Start of Block
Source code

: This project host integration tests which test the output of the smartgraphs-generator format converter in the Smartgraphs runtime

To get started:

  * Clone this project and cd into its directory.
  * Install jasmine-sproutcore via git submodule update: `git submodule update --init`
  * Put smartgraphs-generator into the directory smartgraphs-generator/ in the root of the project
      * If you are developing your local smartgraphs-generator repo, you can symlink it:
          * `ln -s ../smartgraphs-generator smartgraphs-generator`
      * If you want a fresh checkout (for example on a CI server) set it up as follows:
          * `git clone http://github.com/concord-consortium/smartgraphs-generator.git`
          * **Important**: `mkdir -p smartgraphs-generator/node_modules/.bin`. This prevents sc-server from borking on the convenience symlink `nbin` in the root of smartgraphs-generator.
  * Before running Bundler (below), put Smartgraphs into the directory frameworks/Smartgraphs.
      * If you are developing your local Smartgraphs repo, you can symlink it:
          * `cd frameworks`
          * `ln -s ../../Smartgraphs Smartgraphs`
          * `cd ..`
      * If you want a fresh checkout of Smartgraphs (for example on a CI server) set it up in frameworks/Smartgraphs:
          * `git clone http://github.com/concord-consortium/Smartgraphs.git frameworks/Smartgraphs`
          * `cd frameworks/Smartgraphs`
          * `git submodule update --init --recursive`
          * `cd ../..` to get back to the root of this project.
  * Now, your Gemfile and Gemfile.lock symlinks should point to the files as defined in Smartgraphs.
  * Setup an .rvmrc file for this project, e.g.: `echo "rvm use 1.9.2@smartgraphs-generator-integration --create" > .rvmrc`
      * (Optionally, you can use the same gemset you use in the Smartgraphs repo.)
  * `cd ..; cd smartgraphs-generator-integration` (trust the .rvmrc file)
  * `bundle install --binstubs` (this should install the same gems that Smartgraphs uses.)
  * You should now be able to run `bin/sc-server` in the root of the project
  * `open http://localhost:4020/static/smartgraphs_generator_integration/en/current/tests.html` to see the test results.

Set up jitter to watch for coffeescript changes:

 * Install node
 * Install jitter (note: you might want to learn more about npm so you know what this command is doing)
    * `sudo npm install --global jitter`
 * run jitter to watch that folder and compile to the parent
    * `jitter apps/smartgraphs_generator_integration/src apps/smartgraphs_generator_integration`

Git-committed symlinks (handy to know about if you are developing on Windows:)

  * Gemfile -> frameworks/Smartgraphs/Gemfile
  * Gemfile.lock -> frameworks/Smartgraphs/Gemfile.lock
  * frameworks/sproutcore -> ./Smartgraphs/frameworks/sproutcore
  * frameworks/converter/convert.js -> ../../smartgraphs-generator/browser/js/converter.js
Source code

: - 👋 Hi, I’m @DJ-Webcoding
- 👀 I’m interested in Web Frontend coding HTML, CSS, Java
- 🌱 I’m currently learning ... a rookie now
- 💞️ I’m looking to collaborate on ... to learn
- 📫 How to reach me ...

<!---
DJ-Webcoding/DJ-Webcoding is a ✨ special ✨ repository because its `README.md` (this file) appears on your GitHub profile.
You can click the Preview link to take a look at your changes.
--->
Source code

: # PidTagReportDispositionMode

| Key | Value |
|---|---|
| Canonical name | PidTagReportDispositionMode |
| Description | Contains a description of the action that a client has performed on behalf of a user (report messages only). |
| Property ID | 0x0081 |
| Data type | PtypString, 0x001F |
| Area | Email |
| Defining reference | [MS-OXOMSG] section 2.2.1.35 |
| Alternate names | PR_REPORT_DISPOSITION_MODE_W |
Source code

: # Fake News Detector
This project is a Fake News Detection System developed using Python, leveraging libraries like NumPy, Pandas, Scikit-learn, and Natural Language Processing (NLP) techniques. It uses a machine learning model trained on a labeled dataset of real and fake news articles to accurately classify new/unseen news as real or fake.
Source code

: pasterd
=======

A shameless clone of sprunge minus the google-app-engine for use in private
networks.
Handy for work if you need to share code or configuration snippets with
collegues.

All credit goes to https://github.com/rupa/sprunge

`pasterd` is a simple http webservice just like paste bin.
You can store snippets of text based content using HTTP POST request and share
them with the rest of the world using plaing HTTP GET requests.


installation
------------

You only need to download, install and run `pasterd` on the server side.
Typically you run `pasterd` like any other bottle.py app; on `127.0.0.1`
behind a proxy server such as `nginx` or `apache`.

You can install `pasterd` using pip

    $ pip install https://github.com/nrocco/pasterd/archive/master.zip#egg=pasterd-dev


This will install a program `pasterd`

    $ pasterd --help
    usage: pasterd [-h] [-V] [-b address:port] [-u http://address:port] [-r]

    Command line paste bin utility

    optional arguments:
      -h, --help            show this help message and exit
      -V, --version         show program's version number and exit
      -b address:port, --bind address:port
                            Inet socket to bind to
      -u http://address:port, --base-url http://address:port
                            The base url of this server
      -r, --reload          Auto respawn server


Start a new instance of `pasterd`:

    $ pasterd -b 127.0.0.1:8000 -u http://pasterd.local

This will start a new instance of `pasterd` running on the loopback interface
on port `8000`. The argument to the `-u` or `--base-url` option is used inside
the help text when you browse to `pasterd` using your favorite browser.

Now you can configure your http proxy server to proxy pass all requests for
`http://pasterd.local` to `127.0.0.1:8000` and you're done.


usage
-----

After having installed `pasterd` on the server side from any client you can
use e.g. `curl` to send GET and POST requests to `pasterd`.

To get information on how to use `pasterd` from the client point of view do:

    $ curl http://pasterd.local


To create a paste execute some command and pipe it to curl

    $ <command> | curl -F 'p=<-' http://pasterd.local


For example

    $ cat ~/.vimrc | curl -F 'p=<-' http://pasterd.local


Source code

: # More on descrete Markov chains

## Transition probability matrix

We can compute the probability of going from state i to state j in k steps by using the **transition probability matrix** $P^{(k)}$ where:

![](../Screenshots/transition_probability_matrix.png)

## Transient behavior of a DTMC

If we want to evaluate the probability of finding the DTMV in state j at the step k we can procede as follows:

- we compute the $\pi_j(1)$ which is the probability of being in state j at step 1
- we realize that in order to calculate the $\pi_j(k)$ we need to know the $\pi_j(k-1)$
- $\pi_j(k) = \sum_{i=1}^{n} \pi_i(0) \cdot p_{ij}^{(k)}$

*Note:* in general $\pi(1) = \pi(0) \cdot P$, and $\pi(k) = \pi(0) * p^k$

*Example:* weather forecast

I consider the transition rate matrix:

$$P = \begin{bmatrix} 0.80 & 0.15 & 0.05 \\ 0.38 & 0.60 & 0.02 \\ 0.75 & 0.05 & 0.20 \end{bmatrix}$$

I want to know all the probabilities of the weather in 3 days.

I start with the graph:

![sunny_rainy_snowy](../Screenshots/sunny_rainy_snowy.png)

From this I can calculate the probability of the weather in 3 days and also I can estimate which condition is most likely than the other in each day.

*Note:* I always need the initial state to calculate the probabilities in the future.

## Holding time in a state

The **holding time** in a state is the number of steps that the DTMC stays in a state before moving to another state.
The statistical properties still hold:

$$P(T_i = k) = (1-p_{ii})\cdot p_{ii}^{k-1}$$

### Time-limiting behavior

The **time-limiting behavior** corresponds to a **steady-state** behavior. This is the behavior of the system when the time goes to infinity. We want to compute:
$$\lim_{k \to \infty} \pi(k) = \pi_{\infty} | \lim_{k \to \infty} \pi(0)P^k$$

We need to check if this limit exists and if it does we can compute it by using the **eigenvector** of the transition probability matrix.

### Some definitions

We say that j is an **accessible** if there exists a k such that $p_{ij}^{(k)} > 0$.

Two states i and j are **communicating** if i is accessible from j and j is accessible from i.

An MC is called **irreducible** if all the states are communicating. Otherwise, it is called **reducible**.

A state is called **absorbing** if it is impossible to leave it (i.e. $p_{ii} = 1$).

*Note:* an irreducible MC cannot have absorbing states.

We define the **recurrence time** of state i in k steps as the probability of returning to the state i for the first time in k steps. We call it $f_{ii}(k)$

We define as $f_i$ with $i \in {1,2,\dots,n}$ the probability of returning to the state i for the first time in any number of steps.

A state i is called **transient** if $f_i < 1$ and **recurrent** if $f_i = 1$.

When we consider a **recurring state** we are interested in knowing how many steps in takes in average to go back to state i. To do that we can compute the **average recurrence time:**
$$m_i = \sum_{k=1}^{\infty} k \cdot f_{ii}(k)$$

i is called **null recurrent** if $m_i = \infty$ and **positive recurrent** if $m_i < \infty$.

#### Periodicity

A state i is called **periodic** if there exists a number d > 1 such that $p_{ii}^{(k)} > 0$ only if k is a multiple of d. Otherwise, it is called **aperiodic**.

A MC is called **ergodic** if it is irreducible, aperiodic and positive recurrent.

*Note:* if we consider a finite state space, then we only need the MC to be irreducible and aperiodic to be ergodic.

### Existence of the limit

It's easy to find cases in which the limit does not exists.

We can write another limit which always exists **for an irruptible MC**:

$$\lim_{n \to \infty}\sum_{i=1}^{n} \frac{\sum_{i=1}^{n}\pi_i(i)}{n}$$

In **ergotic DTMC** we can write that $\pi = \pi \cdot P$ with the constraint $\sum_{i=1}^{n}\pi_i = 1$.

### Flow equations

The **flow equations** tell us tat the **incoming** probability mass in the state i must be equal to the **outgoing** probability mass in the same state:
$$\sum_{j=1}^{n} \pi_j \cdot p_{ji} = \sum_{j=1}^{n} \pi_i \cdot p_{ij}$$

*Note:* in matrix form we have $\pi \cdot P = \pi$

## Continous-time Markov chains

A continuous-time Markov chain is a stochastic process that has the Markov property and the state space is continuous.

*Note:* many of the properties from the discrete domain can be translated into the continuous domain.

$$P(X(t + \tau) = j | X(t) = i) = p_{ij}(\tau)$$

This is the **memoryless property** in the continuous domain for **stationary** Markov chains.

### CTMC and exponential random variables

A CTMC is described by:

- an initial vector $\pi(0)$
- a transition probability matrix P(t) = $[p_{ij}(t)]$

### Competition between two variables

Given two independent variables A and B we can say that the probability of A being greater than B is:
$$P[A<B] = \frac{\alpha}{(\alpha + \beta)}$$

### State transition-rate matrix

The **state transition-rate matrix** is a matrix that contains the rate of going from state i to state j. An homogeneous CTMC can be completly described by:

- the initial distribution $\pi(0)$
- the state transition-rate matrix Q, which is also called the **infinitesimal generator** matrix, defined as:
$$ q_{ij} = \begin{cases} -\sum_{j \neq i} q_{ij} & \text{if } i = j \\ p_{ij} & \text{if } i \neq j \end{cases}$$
End of Block
• **TASK DESCRIPTION**:
In the listing above, locate the line with "usage: pasterd [-h]" and the line with "to send GET", then extract exactly those lines and every line between them, and nothing more.

• **RESULT FOR THIS EXERCISE**:
    usage: pasterd [-h] [-V] [-b address:port] [-u http://address:port] [-r]

    Command line paste bin utility

    optional arguments:
      -h, --help            show this help message and exit
      -V, --version         show program's version number and exit
      -b address:port, --bind address:port
                            Inet socket to bind to
      -u http://address:port, --base-url http://address:port
                            The base url of this server
      -r, --reload          Auto respawn server


Start a new instance of `pasterd`:

    $ pasterd -b 127.0.0.1:8000 -u http://pasterd.local

This will start a new instance of `pasterd` running on the loopback interface
on port `8000`. The argument to the `-u` or `--base-url` option is used inside
the help text when you browse to `pasterd` using your favorite browser.

Now you can configure your http proxy server to proxy pass all requests for
`http://pasterd.local` to `127.0.0.1:8000` and you're done.


usage
-----

After having installed `pasterd` on the server side from any client you can
use e.g. `curl` to send GET and POST requests to `pasterd`.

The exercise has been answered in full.